In a special edition of Saving Species, recorded in front of an audience at the University of Bristol, Brett Westwood chairs a discussion about the building tension between the natural world and the burgeoning human population.
Every 2 seconds another child is born. The human population is now over 7 billion and is projected to rise to 9 billion by 2050. All these people will need food, water, energy and materials, is that possible?
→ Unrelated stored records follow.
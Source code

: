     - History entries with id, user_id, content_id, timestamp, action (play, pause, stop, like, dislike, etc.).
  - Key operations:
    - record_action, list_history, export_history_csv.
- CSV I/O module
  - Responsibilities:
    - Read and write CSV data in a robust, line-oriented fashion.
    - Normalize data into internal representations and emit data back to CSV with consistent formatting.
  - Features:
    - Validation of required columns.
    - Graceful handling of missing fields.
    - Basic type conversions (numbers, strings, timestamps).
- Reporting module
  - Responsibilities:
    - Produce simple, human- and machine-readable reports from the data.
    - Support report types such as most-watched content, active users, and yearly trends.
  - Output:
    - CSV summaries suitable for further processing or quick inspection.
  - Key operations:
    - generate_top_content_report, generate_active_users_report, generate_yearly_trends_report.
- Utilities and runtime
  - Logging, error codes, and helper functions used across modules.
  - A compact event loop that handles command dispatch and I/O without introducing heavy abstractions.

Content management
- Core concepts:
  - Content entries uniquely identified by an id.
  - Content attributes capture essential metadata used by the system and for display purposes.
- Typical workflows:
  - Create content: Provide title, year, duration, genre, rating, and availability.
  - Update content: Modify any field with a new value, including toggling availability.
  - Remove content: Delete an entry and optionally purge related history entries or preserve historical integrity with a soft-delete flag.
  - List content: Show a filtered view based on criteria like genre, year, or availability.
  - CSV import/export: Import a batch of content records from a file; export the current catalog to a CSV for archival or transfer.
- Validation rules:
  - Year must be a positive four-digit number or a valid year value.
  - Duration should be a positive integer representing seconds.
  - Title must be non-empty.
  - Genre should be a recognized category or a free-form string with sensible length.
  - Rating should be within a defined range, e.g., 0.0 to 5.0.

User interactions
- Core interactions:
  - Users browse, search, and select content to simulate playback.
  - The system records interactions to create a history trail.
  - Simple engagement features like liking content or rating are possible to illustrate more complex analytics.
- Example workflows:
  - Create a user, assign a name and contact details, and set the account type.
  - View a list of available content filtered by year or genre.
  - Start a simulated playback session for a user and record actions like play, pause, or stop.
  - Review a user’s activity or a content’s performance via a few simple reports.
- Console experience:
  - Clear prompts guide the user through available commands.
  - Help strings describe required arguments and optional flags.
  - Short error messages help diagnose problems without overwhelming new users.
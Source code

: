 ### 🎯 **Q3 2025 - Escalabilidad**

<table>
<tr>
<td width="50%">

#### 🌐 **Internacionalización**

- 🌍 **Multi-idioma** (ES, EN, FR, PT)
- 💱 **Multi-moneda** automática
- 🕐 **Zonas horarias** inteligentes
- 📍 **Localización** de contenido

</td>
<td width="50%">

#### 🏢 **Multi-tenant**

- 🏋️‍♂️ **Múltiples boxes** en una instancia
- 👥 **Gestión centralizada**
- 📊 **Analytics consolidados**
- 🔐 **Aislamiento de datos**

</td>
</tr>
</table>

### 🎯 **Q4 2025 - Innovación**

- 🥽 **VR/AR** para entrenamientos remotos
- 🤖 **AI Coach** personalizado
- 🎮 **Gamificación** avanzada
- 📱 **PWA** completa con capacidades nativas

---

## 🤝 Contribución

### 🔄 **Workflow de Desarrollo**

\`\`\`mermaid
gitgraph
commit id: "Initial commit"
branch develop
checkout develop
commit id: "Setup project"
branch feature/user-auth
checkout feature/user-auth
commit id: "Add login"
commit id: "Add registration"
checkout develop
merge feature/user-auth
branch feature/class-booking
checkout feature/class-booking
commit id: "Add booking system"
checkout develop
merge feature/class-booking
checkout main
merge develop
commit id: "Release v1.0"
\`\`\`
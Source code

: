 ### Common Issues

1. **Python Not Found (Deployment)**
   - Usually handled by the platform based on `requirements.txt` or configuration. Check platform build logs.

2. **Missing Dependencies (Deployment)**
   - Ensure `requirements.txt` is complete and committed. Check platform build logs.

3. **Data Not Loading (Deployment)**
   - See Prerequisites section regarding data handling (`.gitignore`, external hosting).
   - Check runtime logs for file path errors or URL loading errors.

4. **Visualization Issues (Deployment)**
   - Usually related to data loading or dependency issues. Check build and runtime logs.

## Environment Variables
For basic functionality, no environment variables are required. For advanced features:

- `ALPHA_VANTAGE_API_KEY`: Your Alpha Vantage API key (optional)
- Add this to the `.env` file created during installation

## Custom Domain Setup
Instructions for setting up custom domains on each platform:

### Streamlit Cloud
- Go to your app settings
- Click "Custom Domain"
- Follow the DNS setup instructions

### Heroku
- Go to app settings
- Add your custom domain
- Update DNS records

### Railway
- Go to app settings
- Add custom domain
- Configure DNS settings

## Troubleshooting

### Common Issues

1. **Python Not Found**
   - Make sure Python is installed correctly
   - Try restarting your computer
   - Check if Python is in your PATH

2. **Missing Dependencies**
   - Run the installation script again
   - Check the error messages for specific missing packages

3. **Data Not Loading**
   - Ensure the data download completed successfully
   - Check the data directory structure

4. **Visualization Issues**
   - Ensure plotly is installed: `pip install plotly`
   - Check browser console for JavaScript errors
If everyone in the world lived like us in the UK, even at the present level of population, we would need 4 planet's worth of resources to sustain our lifestyles, and as the world gets wealthier and more people attain a western lifestyle, where will those resources come from?
How can a burgeoning population really live with a flourishing natural world?
Not only will more wetlands be drained, more forests destroyed for agriculture and the seas fished even more, the distribution of resources will be unevenly spread around the world. How will this affect us all in the years to come?
Or is another way possible, where we let go of the systems that drive the processes that destroy nature and learn to live with the natural world, which will mean making sacrifices?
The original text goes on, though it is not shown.